Sorry to disapoint, Poly, but I dropped out of seminary last spring after a prolonged crisis of faith. I’m enormously flattered that you thought to refer someone to me, though! Hopefully, I’ve manged to retain enough knowledge to be useful.
The second belief Wesley Clark proposed is called universalism, which is the origin of the latter part of the name of the Unitarian Universalists. (The former part comes from a different heresy. ;)) It is a reasonably well-pedigreed, if mostly modern, minority position in the church. Some form of universalist beliefs can probably be found in every denomination with a liberal wing and some that don’t. One of my favorite religious stories (sorry, I can’t remember where I read it) is about a Russian Orthodox priest who somewhat secretly believed (or at least hoped) that the revelation Paul mentions in 2 Cor 12 of “things that are not to be told, that no mortal is permitted to repeat” is one of universal salvation.

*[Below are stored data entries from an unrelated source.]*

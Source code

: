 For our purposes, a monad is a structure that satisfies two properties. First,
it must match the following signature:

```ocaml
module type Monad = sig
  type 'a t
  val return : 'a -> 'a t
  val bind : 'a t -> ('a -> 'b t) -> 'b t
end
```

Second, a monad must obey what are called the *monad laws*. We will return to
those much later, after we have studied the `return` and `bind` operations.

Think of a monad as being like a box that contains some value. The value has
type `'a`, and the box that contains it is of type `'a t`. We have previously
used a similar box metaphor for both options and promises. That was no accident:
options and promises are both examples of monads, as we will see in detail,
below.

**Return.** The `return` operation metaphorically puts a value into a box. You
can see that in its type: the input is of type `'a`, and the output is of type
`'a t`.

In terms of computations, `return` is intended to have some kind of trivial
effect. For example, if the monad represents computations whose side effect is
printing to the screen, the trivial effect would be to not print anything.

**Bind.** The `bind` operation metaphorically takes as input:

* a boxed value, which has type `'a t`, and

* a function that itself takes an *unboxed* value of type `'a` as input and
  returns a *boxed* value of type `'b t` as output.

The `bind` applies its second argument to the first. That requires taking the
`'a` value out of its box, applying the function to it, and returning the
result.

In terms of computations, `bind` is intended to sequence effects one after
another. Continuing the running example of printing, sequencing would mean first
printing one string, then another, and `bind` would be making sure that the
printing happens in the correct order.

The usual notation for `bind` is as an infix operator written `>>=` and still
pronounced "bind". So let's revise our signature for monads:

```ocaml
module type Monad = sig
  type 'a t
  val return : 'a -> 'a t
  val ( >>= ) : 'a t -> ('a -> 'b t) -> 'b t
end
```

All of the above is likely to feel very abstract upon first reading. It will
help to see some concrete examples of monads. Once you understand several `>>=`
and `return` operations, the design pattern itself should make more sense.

Besides UUs, you might want to consider Quakers (Religious Society of Friends). Quakerism has a strong element of universalism running through it, and holds that all people regardless of religion, gender, ethnicity, etc., have equal access to God, who reveals his truth to all who listen with their hearts. Meetings (congregations) therefore do not generally require members to profess any belief or doctrine, only to seek spiritual truth. My father is a Jewish atheist who attended Quaker meetings happily for at least seven years while married to my mother. (He would have continued, but my mother won custody of the church in the divorce. ;)) My grandmother is apparently an atheist with strong anti-religious feelings, but nevertheless joined a Quaker meeting and was active in it for several decades. Despite this, I think Quakers generally feel closer ties to their Christian roots than most UUs and most probably consider themselves Christians and Quakerism a Christian denomination, if not orthodox. One Quaker who very frequently used non-Christian language and imagery (especially from Jung and Campbell) explained to me that she did believe that all people approach God through Christ, but that all do not and need not recognize this or acknowledge it with that language.

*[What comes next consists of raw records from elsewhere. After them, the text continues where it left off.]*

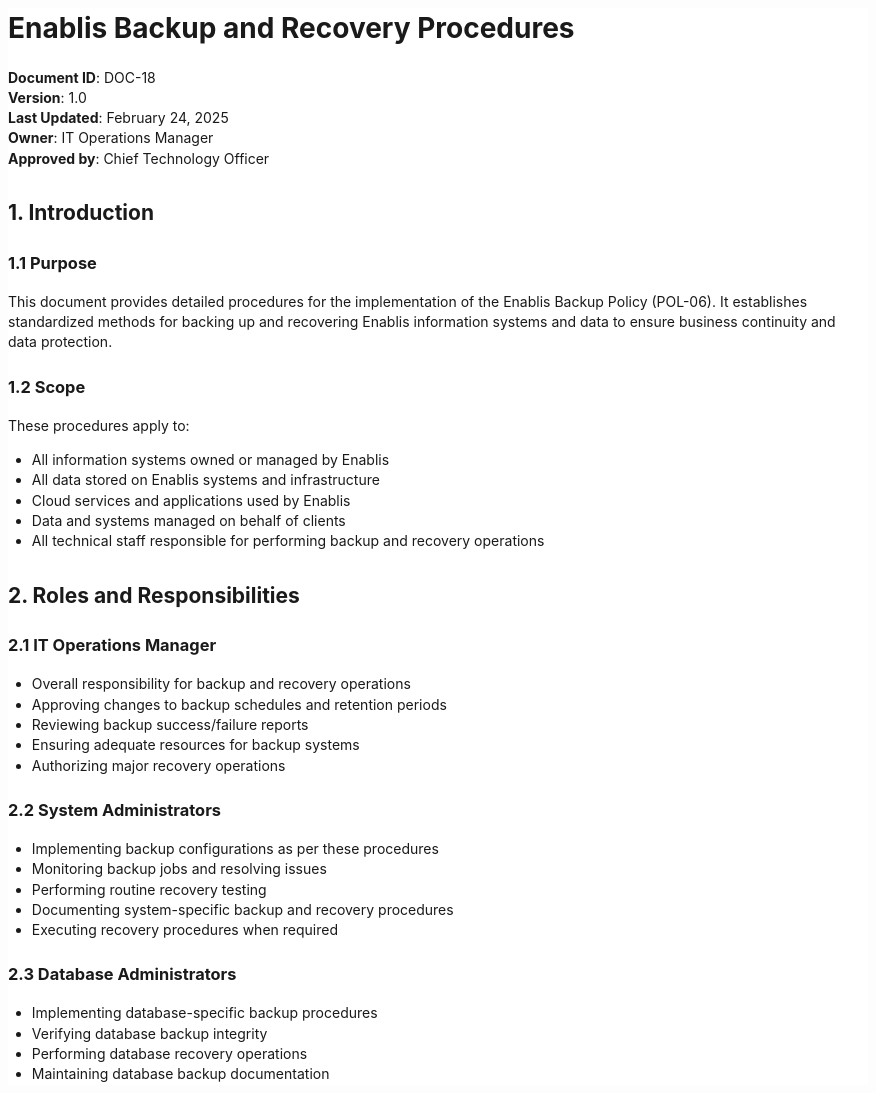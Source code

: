 # Enablis Backup and Recovery Procedures

**Document ID**: DOC-18  
**Version**: 1.0  
**Last Updated**: February 24, 2025  
**Owner**: IT Operations Manager  
**Approved by**: Chief Technology Officer

## 1. Introduction

### 1.1 Purpose

This document provides detailed procedures for the implementation of the Enablis Backup Policy (POL-06). It establishes standardized methods for backing up and recovering Enablis information systems and data to ensure business continuity and data protection.

### 1.2 Scope

These procedures apply to:

- All information systems owned or managed by Enablis
- All data stored on Enablis systems and infrastructure
- Cloud services and applications used by Enablis
- Data and systems managed on behalf of clients
- All technical staff responsible for performing backup and recovery operations

## 2. Roles and Responsibilities

### 2.1 IT Operations Manager

- Overall responsibility for backup and recovery operations
- Approving changes to backup schedules and retention periods
- Reviewing backup success/failure reports
- Ensuring adequate resources for backup systems
- Authorizing major recovery operations

### 2.2 System Administrators

- Implementing backup configurations as per these procedures
- Monitoring backup jobs and resolving issues
- Performing routine recovery testing
- Documenting system-specific backup and recovery procedures
- Executing recovery procedures when required

### 2.3 Database Administrators

- Implementing database-specific backup procedures
- Verifying database backup integrity
- Performing database recovery operations
- Maintaining database backup documentation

Also woth noting is that the Roman Catholic Church (as I understand) does not teach that only those who accept Christ are saved. Rather, those who conciously, deliberately, and with full knowledge reject Christ are damned, but those who merely fail to learn the truth for whatever reason may nevertheless be saved through God’s infinite grace.

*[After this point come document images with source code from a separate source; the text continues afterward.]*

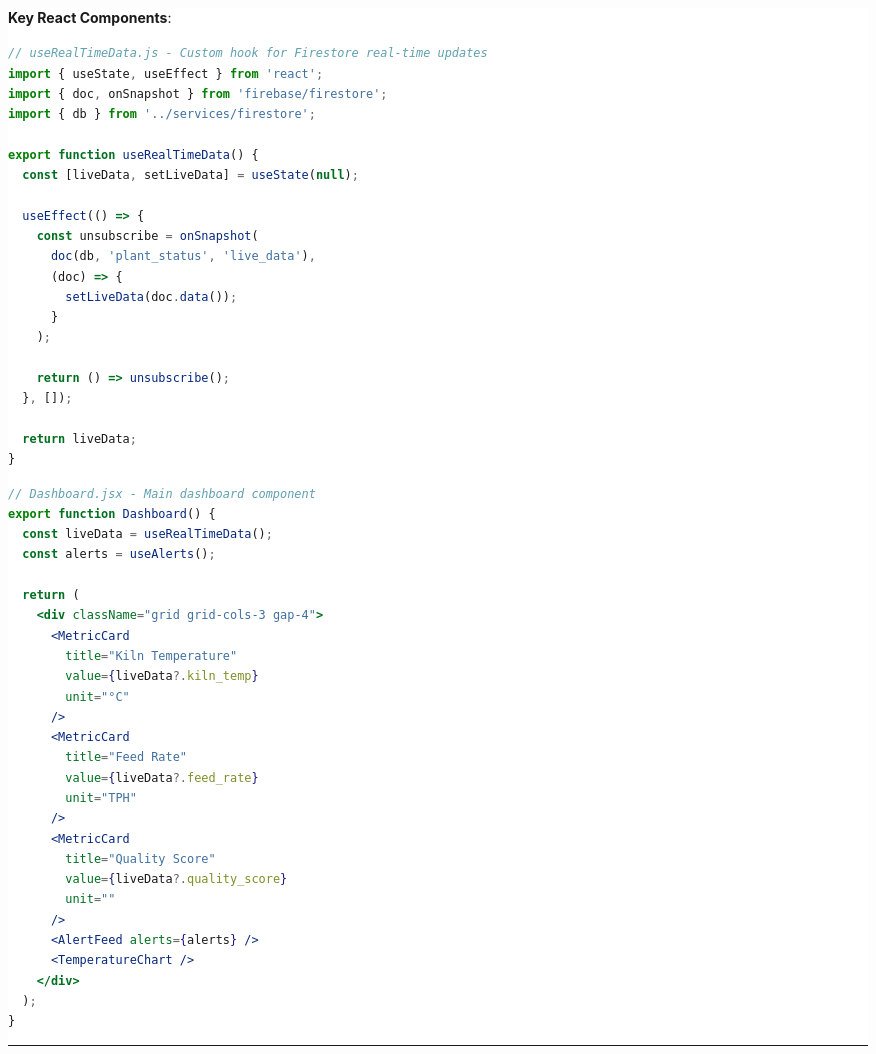 **Key React Components**:

```jsx
// useRealTimeData.js - Custom hook for Firestore real-time updates
import { useState, useEffect } from 'react';
import { doc, onSnapshot } from 'firebase/firestore';
import { db } from '../services/firestore';

export function useRealTimeData() {
  const [liveData, setLiveData] = useState(null);
  
  useEffect(() => {
    const unsubscribe = onSnapshot(
      doc(db, 'plant_status', 'live_data'),
      (doc) => {
        setLiveData(doc.data());
      }
    );
    
    return () => unsubscribe();
  }, []);
  
  return liveData;
}
```

```jsx
// Dashboard.jsx - Main dashboard component
export function Dashboard() {
  const liveData = useRealTimeData();
  const alerts = useAlerts();
  
  return (
    <div className="grid grid-cols-3 gap-4">
      <MetricCard 
        title="Kiln Temperature" 
        value={liveData?.kiln_temp} 
        unit="°C" 
      />
      <MetricCard 
        title="Feed Rate" 
        value={liveData?.feed_rate} 
        unit="TPH" 
      />
      <MetricCard 
        title="Quality Score" 
        value={liveData?.quality_score} 
        unit="" 
      />
      <AlertFeed alerts={alerts} />
      <TemperatureChart />
    </div>
  );
}
```

---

Finally, although I’d say no Christian denomination (by definition, I would argue) could completely affirm belief (1),* there is within orthodox Christianity a wide variety of emphasis and understanding with regards to what is meant by “Jesus died for your sins” means, and some would reject that as an adequate formula altogether. The theory of substitutionary atonement (that Jesus took upon himself the suffering and punishment that we deserve and thereby met the heavenly requirement of justice) is not without biblical precident, but was relatively quite late in being rigorously defined and attaining prominance. Other theories include that Jesus’ death was a necessary communication of God’s forgiveness, that it was a moral example by which we are made holy and reconciled with God, that it was the perfect sacrifice which fulfilled the Law, that it was a ransom paid to devil to release humans from bondage, that it was part of the process beginning with incarnation and reaching its culmination in the Resurrection of joining human nature with the divine nature and thereby restoring humanity to its original relationship with God, and that it was the beginning and key point in the culmination and fulfilment of the original act of creation.